I've been trying that a bit, I do a lot of stuff where users only see stuff if they are logged in, since a search spider, whether using its navigator user agent id or not, will not be logged in. I like that method, it just gives logged in users more information and options than non-logged in users.

Volatilegx, do you think there is risk in doing useragent based stripping of extraneous eye candy type stuff from pages? Without of course ever adding or altering any content on the page, the bot just gets a little less of the page that is. To me it seems reasonable, since the stuff stripped would just be repeated junk that has nothing to do with what the searcher is looking for. In other words, what Brett called 'benign cloaking' in another thread in this forum. I know sites like this use that, and other large sites, but I also suspect large sites can get away with more than smaller sites.

jc2005

10:19 am on Mar 10, 2005 (gmt 0)

10+ Year Member



Hi, I may send an email to Google and check with them before doing anything. I don't want to offend the big G...

John

volatilegx

2:29 pm on Mar 10, 2005 (gmt 0)

WebmasterWorld Senior Member 10+ Year Member



Volatilegx, do you think there is risk in doing useragent based stripping...
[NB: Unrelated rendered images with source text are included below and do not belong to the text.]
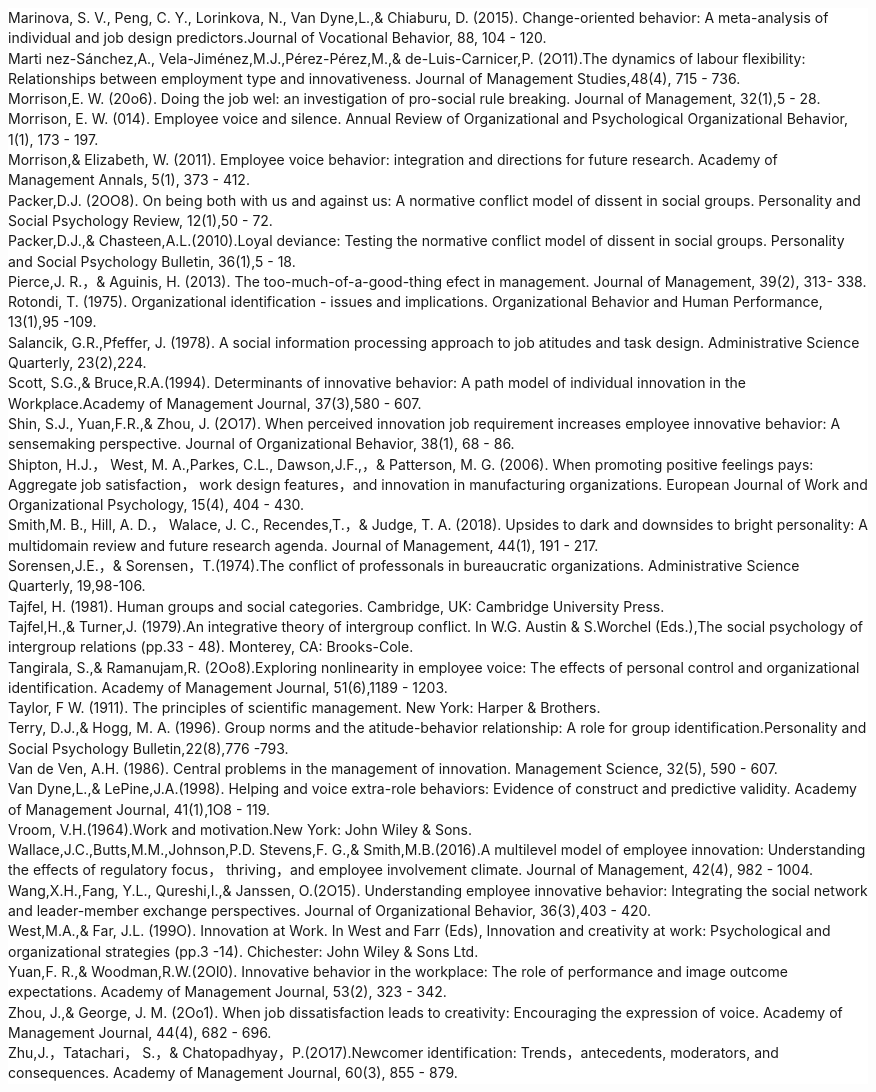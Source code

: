 Marinova, S. V., Peng, C. Y., Lorinkova, N., Van Dyne,L.,& Chiaburu, D. (2015). Change-oriented behavior: A meta-analysis of individual and job design predictors.Journal of Vocational Behavior, 88, 104 - 120.   
Marti nez-Sánchez,A., Vela-Jiménez,M.J.,Pérez-Pérez,M.,& de-Luis-Carnicer,P. (2O11).The dynamics of labour flexibility: Relationships between employment type and innovativeness. Journal of Management Studies,48(4), 715 - 736.   
Morrison,E. W. (20o6). Doing the job wel: an investigation of pro-social rule breaking. Journal of Management, 32(1),5 - 28.   
Morrison, E. W. (014). Employee voice and silence. Annual Review of Organizational and Psychological Organizational Behavior, 1(1), 173 - 197.   
Morrison,& Elizabeth, W. (2011). Employee voice behavior: integration and directions for future research. Academy of Management Annals, 5(1), 373 - 412.   
Packer,D.J. (2OO8). On being both with us and against us: A normative conflict model of dissent in social groups. Personality and Social Psychology Review, 12(1),50 - 72.   
Packer,D.J.,& Chasteen,A.L.(2010).Loyal deviance: Testing the normative conflict model of dissent in social groups. Personality and Social Psychology Bulletin, 36(1),5 - 18.   
Pierce,J. R.，& Aguinis, H. (2013). The too-much-of-a-good-thing efect in management. Journal of Management, 39(2), 313- 338.   
Rotondi, T. (1975). Organizational identification - issues and implications. Organizational Behavior and Human Performance, 13(1),95 -109.   
Salancik, G.R.,Pfeffer, J. (1978). A social information processing approach to job atitudes and task design. Administrative Science Quarterly, 23(2),224.   
Scott, S.G.,& Bruce,R.A.(1994). Determinants of innovative behavior: A path model of individual innovation in the Workplace.Academy of Management Journal, 37(3),580 - 607.   
Shin, S.J., Yuan,F.R.,& Zhou, J. (2O17). When perceived innovation job requirement increases employee innovative behavior: A sensemaking perspective. Journal of Organizational Behavior, 38(1), 68 - 86.   
Shipton, H.J.， West, M. A.,Parkes, C.L., Dawson,J.F.,，& Patterson, M. G. (2006). When promoting positive feelings pays: Aggregate job satisfaction， work design features，and innovation in manufacturing organizations. European Journal of Work and Organizational Psychology, 15(4), 404 - 430.   
Smith,M. B., Hill, A. D.， Walace, J. C., Recendes,T.，& Judge, T. A. (2018). Upsides to dark and downsides to bright personality: A multidomain review and future research agenda. Journal of Management, 44(1), 191 - 217.   
Sorensen,J.E.，& Sorensen，T.(1974).The conflict of professonals in bureaucratic organizations. Administrative Science Quarterly, 19,98-106.   
Tajfel, H. (1981). Human groups and social categories. Cambridge, UK: Cambridge University Press.   
Tajfel,H.,& Turner,J. (1979).An integrative theory of intergroup conflict. In W.G. Austin & S.Worchel (Eds.),The social psychology of intergroup relations (pp.33 - 48). Monterey, CA: Brooks-Cole.   
Tangirala, S.,& Ramanujam,R. (2Oo8).Exploring nonlinearity in employee voice: The effects of personal control and organizational identification. Academy of Management Journal, 51(6),1189 - 1203.   
Taylor, F W. (1911). The principles of scientific management. New York: Harper & Brothers.   
Terry, D.J.,& Hogg, M. A. (1996). Group norms and the atitude-behavior relationship: A role for group identification.Personality and Social Psychology Bulletin,22(8),776 -793.   
Van de Ven, A.H. (1986). Central problems in the management of innovation. Management Science, 32(5), 590 - 607.   
Van Dyne,L.,& LePine,J.A.(1998). Helping and voice extra-role behaviors: Evidence of construct and predictive validity. Academy of Management Journal, 41(1),1O8 - 119.   
Vroom, V.H.(1964).Work and motivation.New York: John Wiley & Sons.   
Wallace,J.C.,Butts,M.M.,Johnson,P.D. Stevens,F. G.,& Smith,M.B.(2016).A multilevel model of employee innovation: Understanding the effects of regulatory focus， thriving，and employee involvement climate. Journal of Management, 42(4), 982 - 1004.   
Wang,X.H.,Fang, Y.L., Qureshi,I.,& Janssen, O.(2O15). Understanding employee innovative behavior: Integrating the social network and leader-member exchange perspectives. Journal of Organizational Behavior, 36(3),403 - 420.   
West,M.A.,& Far, J.L. (199O). Innovation at Work. In West and Farr (Eds), Innovation and creativity at work: Psychological and organizational strategies (pp.3 -14). Chichester: John Wiley & Sons Ltd.   
Yuan,F. R.,& Woodman,R.W.(2Ol0). Innovative behavior in the workplace: The role of performance and image outcome expectations. Academy of Management Journal, 53(2), 323 - 342.   
Zhou, J.,& George, J. M. (2Oo1). When job dissatisfaction leads to creativity: Encouraging the expression of voice. Academy of Management Journal, 44(4), 682 - 696.   
Zhu,J.，Tatachari， S.，& Chatopadhyay，P.(2O17).Newcomer identification: Trends，antecedents, moderators, and consequences. Academy of Management Journal, 60(3), 855 - 879.
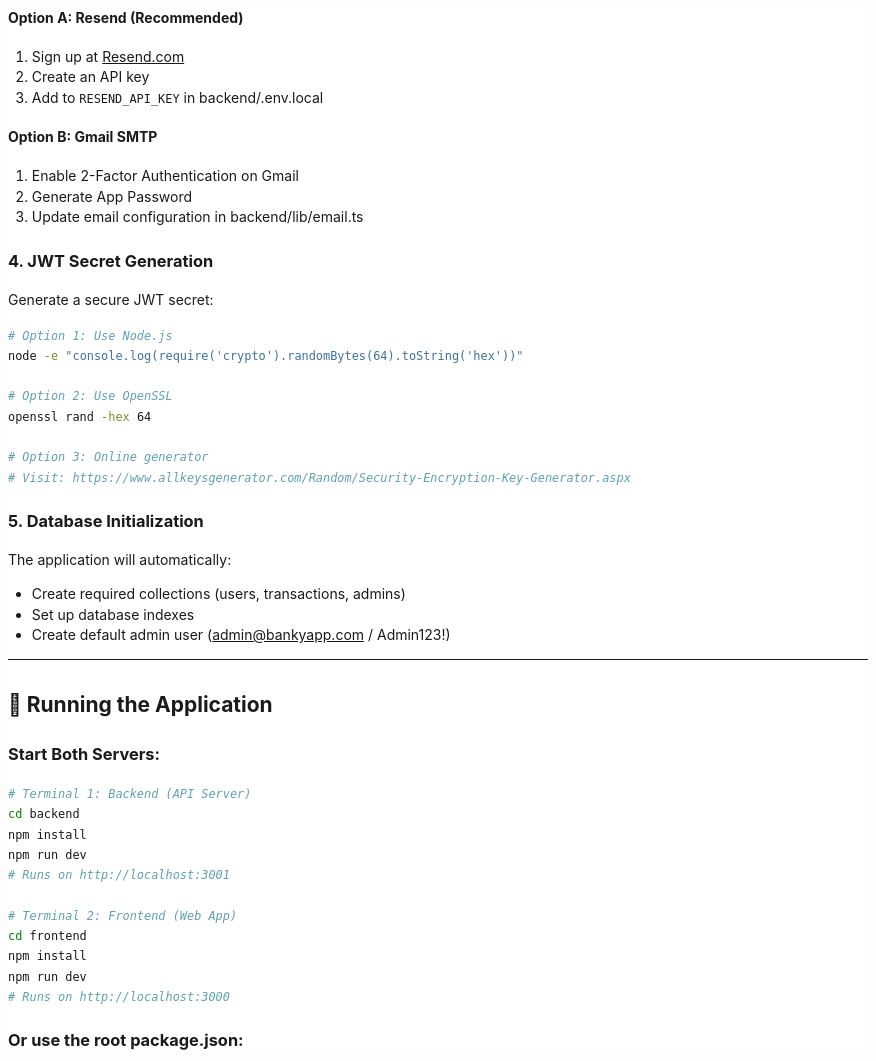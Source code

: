 #### Option A: Resend (Recommended)
1. Sign up at [Resend.com](https://resend.com)
2. Create an API key
3. Add to `RESEND_API_KEY` in backend/.env.local

#### Option B: Gmail SMTP
1. Enable 2-Factor Authentication on Gmail
2. Generate App Password
3. Update email configuration in backend/lib/email.ts

### 4. JWT Secret Generation

Generate a secure JWT secret:

```bash
# Option 1: Use Node.js
node -e "console.log(require('crypto').randomBytes(64).toString('hex'))"

# Option 2: Use OpenSSL
openssl rand -hex 64

# Option 3: Online generator
# Visit: https://www.allkeysgenerator.com/Random/Security-Encryption-Key-Generator.aspx
```

### 5. Database Initialization

The application will automatically:
- Create required collections (users, transactions, admins)
- Set up database indexes
- Create default admin user (admin@bankyapp.com / Admin123!)

---

## 🚀 Running the Application

### Start Both Servers:

```bash
# Terminal 1: Backend (API Server)
cd backend
npm install
npm run dev
# Runs on http://localhost:3001

# Terminal 2: Frontend (Web App)
cd frontend
npm install
npm run dev
# Runs on http://localhost:3000
```

### Or use the root package.json:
Sure there is a risk involved. Just where does Google draw the line? There isn't a definitive answer to this question. I think it is done on a case-by-case basis, but they claim it is automated (I doubt it -- the application of penalties is too erratic).

It is up to you to decide if the risk outweighs the reward. Personally, I think the risk is miniscule. BUT, if the site in question is very important to you, then you might not want to expose it to unnecessary risks.

Dan

Lord Majestic

2:34 pm on Mar 10, 2005 (gmt 0)

WebmasterWorld Senior Member 10+ Year Member



Would this be regarded as 'cloaking' in the wider-sense of 'abusing the spiders' or is this okay.

I am inclined to think that its not what humans think about it that matters, but what robots can possibly think about it. Think like a robot:

1) you get a page with robot's useragent and calculate checksum X
2) you get same page with IE's useragent from previously unknown IP -- checksum is Y.

Note that checksum might not necesserily be straightforward MD5, but a better form that can take into account small changes in content (like current time that some sites show).

So, our robot detects that same page has different content depending on useragent/IP that was supplied. What can it possibly think about? Robots will not be as smart as humans for a long time, so the best strategy is to err on side of caution and consider that page suspicious and just ban it outright.

Cloaking is not a cheat in a number of cases (like when user logs in and get personalised content), but how can you be sure that robots will be able to detect something like that? They can't and in this world full of search engine spam its best to be safe than sorry.

martingale

2:37 pm on Mar 10, 2005 (gmt 0)

10+ Year Member



I sent an email asking if it would be OK to remove things like AdSense from the page when I return it to the googlebot and got an ambiguous reply from Google indicating that doing so might violate the TOS, but it didn't clarify why. Anyway, it scared me off from trying it.

volatilegx

4:35 pm on Mar 11, 2005 (gmt 0)

WebmasterWorld Senior Member 10+ Year Member



It just might violate Adsense TOS, but asside from that, I wonder how they feel?

2by4

8:32 pm on Mar 11, 2005 (gmt 0)

WebmasterWorld Senior Member 10+ Year Member Top Contributors Of The Month



Thanks volatilegx. I'll have to think about it.